#Best panorama stitcher android
Requires Android 4.0 or higher – which should be easy to match. Not too many dependencies: a single app with ~6 MB.When done, the panorama is stored on the internal SD card in the Pictures/Panoramas/ folder, and shown on the app's initial page. A progress bar in the notification area lets you see how far it already got. Easy to use: Select the photos from the gallery, tap OK, done.Not an exact match, but a substitute that does the job for photos I've created with my Android smartphone anyway:īimostitch Panorama Stitcher matches all my requirements (except for the OS).
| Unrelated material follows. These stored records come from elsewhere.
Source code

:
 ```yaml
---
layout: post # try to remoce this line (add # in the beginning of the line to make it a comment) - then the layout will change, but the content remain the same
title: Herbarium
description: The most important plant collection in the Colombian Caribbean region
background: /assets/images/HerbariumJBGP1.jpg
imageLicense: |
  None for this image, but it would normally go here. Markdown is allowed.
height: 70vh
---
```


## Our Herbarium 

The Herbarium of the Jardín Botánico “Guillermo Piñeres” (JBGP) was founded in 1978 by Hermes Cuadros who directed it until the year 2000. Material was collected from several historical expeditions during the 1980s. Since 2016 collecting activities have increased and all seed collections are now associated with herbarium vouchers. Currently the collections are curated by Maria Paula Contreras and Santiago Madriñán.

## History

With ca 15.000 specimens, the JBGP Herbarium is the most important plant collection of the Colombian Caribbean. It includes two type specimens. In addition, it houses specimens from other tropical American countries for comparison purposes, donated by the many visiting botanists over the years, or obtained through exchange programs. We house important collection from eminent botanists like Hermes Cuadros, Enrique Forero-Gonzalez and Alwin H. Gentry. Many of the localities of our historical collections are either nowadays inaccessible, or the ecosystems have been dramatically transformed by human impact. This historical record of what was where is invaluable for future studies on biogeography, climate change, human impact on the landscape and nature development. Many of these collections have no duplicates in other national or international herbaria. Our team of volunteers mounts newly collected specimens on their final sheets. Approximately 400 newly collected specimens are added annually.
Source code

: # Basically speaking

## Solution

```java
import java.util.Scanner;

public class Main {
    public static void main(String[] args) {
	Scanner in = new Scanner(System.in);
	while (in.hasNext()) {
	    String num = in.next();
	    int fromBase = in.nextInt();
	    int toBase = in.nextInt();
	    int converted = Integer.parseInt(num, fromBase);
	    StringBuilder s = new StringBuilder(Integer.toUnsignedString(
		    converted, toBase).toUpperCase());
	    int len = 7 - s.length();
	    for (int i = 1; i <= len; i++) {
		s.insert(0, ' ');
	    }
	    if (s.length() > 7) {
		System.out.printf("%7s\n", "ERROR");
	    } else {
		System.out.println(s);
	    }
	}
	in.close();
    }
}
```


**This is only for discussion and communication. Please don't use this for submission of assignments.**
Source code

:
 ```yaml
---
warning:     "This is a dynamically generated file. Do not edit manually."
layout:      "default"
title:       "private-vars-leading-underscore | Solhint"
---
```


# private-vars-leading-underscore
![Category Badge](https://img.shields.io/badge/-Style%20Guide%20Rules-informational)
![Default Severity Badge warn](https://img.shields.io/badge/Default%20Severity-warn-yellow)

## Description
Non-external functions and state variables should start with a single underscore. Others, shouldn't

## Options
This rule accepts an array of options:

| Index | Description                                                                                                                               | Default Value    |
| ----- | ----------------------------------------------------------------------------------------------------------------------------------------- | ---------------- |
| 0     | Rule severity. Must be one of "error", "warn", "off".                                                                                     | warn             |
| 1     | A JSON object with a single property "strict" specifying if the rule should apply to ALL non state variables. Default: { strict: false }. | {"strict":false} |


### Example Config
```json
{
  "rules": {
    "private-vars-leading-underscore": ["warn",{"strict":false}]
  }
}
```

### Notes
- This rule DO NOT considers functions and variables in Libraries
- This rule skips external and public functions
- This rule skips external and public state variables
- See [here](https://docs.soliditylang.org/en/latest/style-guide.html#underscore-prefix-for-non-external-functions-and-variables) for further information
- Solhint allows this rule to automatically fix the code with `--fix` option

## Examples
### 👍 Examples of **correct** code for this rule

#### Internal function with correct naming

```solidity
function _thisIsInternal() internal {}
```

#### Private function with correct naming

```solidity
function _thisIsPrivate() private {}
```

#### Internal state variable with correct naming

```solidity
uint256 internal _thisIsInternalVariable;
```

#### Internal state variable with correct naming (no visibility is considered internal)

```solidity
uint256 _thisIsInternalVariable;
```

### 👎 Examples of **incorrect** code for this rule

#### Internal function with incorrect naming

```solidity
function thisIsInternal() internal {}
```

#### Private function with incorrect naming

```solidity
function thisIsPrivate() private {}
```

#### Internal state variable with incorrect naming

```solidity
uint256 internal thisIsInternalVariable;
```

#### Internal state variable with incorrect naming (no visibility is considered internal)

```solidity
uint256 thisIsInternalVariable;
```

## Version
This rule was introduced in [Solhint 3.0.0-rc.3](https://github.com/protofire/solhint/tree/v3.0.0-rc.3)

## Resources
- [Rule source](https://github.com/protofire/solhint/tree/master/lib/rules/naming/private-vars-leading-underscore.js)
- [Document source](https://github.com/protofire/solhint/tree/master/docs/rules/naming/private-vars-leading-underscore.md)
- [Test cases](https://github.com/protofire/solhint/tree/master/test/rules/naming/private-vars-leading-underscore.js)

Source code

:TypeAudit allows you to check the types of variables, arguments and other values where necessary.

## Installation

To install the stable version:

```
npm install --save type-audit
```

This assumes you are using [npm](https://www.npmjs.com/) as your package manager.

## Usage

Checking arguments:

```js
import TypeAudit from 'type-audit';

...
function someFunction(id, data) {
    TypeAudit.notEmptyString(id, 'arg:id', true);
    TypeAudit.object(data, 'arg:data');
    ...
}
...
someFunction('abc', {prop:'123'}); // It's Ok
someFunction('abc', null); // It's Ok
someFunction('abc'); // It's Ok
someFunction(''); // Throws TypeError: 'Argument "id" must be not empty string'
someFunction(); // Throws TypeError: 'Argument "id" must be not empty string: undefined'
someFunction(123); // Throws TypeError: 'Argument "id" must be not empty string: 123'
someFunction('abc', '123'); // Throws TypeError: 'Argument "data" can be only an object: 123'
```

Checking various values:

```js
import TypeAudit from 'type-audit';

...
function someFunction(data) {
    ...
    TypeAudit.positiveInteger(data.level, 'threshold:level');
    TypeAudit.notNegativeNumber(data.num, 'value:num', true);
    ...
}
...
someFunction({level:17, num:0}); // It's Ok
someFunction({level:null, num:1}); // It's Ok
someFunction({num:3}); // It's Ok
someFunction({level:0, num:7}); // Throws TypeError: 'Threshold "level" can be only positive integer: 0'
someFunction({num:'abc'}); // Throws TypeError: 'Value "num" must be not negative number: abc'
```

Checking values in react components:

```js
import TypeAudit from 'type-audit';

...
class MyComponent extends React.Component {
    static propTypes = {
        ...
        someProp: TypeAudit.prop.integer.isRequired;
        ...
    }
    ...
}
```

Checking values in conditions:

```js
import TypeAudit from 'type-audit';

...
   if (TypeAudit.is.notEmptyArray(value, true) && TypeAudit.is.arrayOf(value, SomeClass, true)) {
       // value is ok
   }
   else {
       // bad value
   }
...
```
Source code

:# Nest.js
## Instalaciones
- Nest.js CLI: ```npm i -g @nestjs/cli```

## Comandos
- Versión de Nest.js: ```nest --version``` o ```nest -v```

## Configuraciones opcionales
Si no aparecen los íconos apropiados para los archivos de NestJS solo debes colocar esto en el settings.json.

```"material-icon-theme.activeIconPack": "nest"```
Note: When I say "panorama" I don't mean 360° but rather 2-5 images to be joined ("wide shot").
![best panorama stitcher best panorama stitcher](https://i0.wp.com/digital-photography-school.com/wp-content/uploads/2017/03/AK-Haines-landscape-evening-012117-47.jpg)
#Best panorama stitcher free
Should be free (as in "free speach" and "free beer"). Being in the standard repositories (or even a PPA) would be a big plus. I'm currently using Linux Mint Cinnamon, so please no KDE apps (I don't want to draw in half of the KDE desktop just for this task). Took a look at fotoxx – but that wanted to first index all my images, which I do not want (what for, if I only want to create one panorama? I don't want the stitcher to manage my entire collection).
![best panorama stitcher best panorama stitcher](https://bitsdujourblob.blob.core.windows.net/software/screenshot/arcsoft-panorama-maker-6-stitch-photo-kvbwb.png)
The one built-in to Gimp (formerly distributed separately as " Pandora") can only be used for real simple things, and otherwise fails e.g. Photos taken with a smartphone often lack the lens information Hugin wants to know before loading, and I've got no idea where to get those details from (guess that's the main issue here for me, which then cuases the "bad results"). I've tried Hugin, but it failed me: often didn't even match the images – and even if I added a bunch of control points manually, generating a useful result image was a mess and much too complicated. > Pentax D-FA50 f/1.4: comment from PF : "Most 50mm lenses don't have significant issues with geometric distortion, and the HD Pentax-D FA* 50mm F1.I'm looking for an easy to use panorama stitcher for Linux that doesn't have too many dependencies. comment from PF 50mm lens comparison: "We are happy to report that none of the Pentax 50mm lenses had any measurable distortion." comment from PF review "This lens is designed as a macro lens with a flat field of focus and no distortion and we were definitely not able to detect any distortion." > Pentax D-FA70-200 f/2.8: 0.9% at 70mm, -0.6% 135mm, -0.5% 200mm problem with the DFA70-200 is the nodal point moves a lot from near front of the lens at 200mm to back of the camera at 70mm, very sensitive to the focal length and a pain to adjust in the field. ephotozine test: "70mm gives +1.45% pincushion distortion"
#Best panorama stitcher full
With the idea of reproducing a 4x5 exposure area by stitching multiple exposures from a Pentax K1, the "crop" factor between 4x5 and full frame being about 3x, for a wide angle shot I'd need to use a focal length of 100mm (more or less depending on the final FoV of the stitched composition). Going into Pentax forum in depth lens review or ephotozine test results, we can compare lenses on how much optical distorsion they produce. Along with parallax errors, non-ideal lens distorsion is a pain for stitching images since not all distorsion follow a nice a,b,c distorsion correction model, resulting in some mismatch between frames.